**What this task involves**
For the entries that follow, say how many lines hold the string "block", with nothing else in the reply.

[Opening Material provided section]

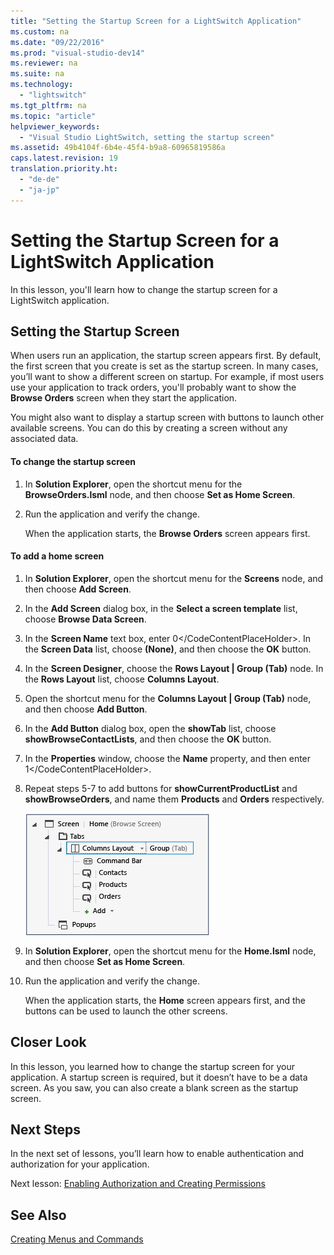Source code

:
 ```yaml
---
title: "Setting the Startup Screen for a LightSwitch Application"
ms.custom: na
ms.date: "09/22/2016"
ms.prod: "visual-studio-dev14"
ms.reviewer: na
ms.suite: na
ms.technology: 
  - "lightswitch"
ms.tgt_pltfrm: na
ms.topic: "article"
helpviewer_keywords: 
  - "Visual Studio LightSwitch, setting the startup screen"
ms.assetid: 49b4104f-6b4e-45f4-b9a8-60965819586a
caps.latest.revision: 19
translation.priority.ht: 
  - "de-de"
  - "ja-jp"
---
```

# Setting the Startup Screen for a LightSwitch Application
In this lesson, you'll learn how to change the startup screen for a LightSwitch application.  
  
## Setting the Startup Screen  
 When users run an application, the startup screen appears first. By default, the first screen that you create is set as the startup screen. In many cases, you’ll want to show a different screen on startup. For example, if most users use your application to track orders, you'll probably want to show the **Browse Orders** screen when they start the application.  
  
 You might also want to display a startup screen with buttons to launch other available screens. You can do this by creating a screen without any associated data.  
  
#### To change the startup screen  
  
1.  In **Solution Explorer**, open the shortcut menu for the **BrowseOrders.lsml** node, and then choose **Set as Home Screen**.  
  
2.  Run the application and verify the change.  
  
     When the application starts, the **Browse Orders** screen appears first.  
  
#### To add a home screen  
  
1.  In **Solution Explorer**, open the shortcut menu for the **Screens** node, and then choose **Add Screen**.  
  
2.  In the **Add Screen** dialog box, in the **Select a screen template** list, choose **Browse Data Screen**.  
  
3.  In the **Screen Name** text box, enter <CodeContentPlaceHolder>0\</CodeContentPlaceHolder>. In the **Screen Data** list, choose **(None)**, and then choose the **OK** button.  
  
4.  In the **Screen Designer**, choose the **Rows Layout &#124; Group (Tab)** node. In the **Rows Layout** list, choose **Columns Layout**.  
  
5.  Open the shortcut menu for the **Columns Layout &#124; Group (Tab)** node, and then choose **Add Button**.  
  
6.  In the **Add Button** dialog box, open the **showTab** list, choose **showBrowseContactLists**, and then choose the **OK** button.  
  
7.  In the **Properties** window, choose the  **Name** property, and then enter <CodeContentPlaceHolder>1\</CodeContentPlaceHolder>.  
  
8.  Repeat steps 5-7 to add buttons for **showCurrentProductList** and **showBrowseOrders**, and name them **Products** and **Orders** respectively.  
  
     ![The Home screen layout](../vs140/media/ls_tour34.PNG "LS_Tour34")  
  
9. In **Solution Explorer**, open the shortcut menu for the **Home.lsml** node, and then choose **Set as Home Screen**.  
  
10. Run the application and verify the change.  
  
     When the application starts, the **Home** screen appears first, and the buttons can be used to launch the other screens.  
  
## Closer Look  
 In this lesson, you learned how to change the startup screen for your application. A startup screen is required, but it doesn’t have to be a data screen. As you saw, you can also create a blank screen as the startup screen.  
  
## Next Steps  
 In the next set of lessons, you’ll learn how to enable authentication and authorization for your application.  
  
 Next lesson: [Enabling Authorization and Creating Permissions](../vs140/enabling-authorization-and-creating-permissions-in-lightswitch.md)  
  
## See Also  
 [Creating Menus and Commands](../vs140/creating-commands-and-working-with-menus-in-lightswitch.md)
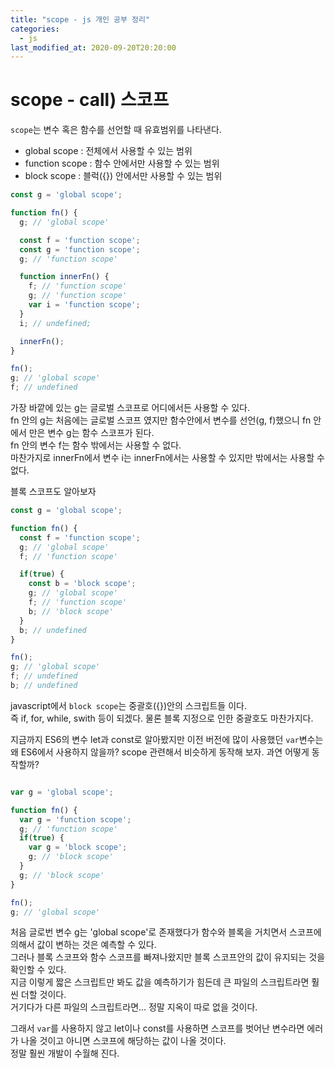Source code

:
 ```yaml
---
title: "scope - js 개인 공부 정리"
categories: 
  - js
last_modified_at: 2020-09-20T20:20:00
---
```


# scope - call) 스코프

`scope`는 변수 혹은 함수를 선언할 때 유효범위를 나타낸다.  

* global scope : 전체에서 사용할 수 있는 범위
* function scope : 함수 안에서만 사용할 수 있는 범위
* block scope : 블럭({}) 안에서만 사용할 수 있는 범위

```js
const g = 'global scope';

function fn() {
  g; // 'global scope'

  const f = 'function scope';
  const g = 'function scope';
  g; // 'function scope'

  function innerFn() {
    f; // 'function scope'
    g; // 'function scope'
    var i = 'function scope';
  }
  i; // undefined;

  innerFn();
}

fn();
g; // 'global scope'
f; // undefined
```

가장 바깥에 있는 g는 글로벌 스코프로 어디에서든 사용할 수 있다.  
fn 안의 g는 처음에는 글로벌 스코프 였지만 함수안에서 변수를 선언(g, f)했으니 fn 안에서 만은 변수 g는 함수 스코프가 된다.  
fn 안의 변수 f는 함수 밖에서는 사용할 수 없다.  
마찬가지로 innerFn에서 변수 i는 innerFn에서는 사용할 수 있지만 밖에서는 사용할 수 없다. 

블록 스코프도 알아보자
```js
const g = 'global scope';

function fn() {
  const f = 'function scope';
  g; // 'global scope'
  f; // 'function scope'

  if(true) {
    const b = 'block scope';
    g; // 'global scope'
    f; // 'function scope'
    b; // 'block scope'
  }
  b; // undefined
}

fn();
g; // 'global scope'
f; // undefined
b; // undefined
```

javascript에서 `block scope`는 중괄호({})안의 스크립트들 이다.  
즉 if, for, while, swith 등이 되겠다. 물론 블록 지정으로 인한 중괄호도 마찬가지다.  

지금까지 ES6의 변수 let과 const로 알아봤지만 이전 버전에 많이 사용했던 `var`변수는 왜 ES6에서 사용하지 않을까? scope 관련해서 비슷하게 동작해 보자. 과연 어떻게 동작할까?

```js

var g = 'global scope';

function fn() {
  var g = 'function scope';
  g; // 'function scope'
  if(true) {
    var g = 'block scope';
    g; // 'block scope'
  }
  g; // 'block scope'
}

fn();
g; // 'global scope'
```

처음 글로번 변수 g는 'global scope'로 존재했다가 함수와 블록을 거치면서 스코프에 의해서 값이 변하는 것은 예측할 수 있다.  
그러나 블록 스코프와 함수 스코프를 빠져나왔지만 블록 스코프안의 값이 유지되는 것을 확인할 수 있다.  
지금 이렇게 짧은 스크립트만 봐도 값을 예측하기가 힘든데 큰 파일의 스크립트라면 훨씬 더할 것이다.  
거기다가 다른 파일의 스크립트라면... 정말 지옥이 따로 없을 것이다.

그래서 `var`를 사용하지 않고 let이나 const를 사용하면 스코프를 벗어난 변수라면 에러가 나올 것이고 아니면 스코프에 해당하는 값이 나올 것이다.  
정말 훨씬 개발이 수월해 진다.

[Closing Material provided section]

**Answer space**
7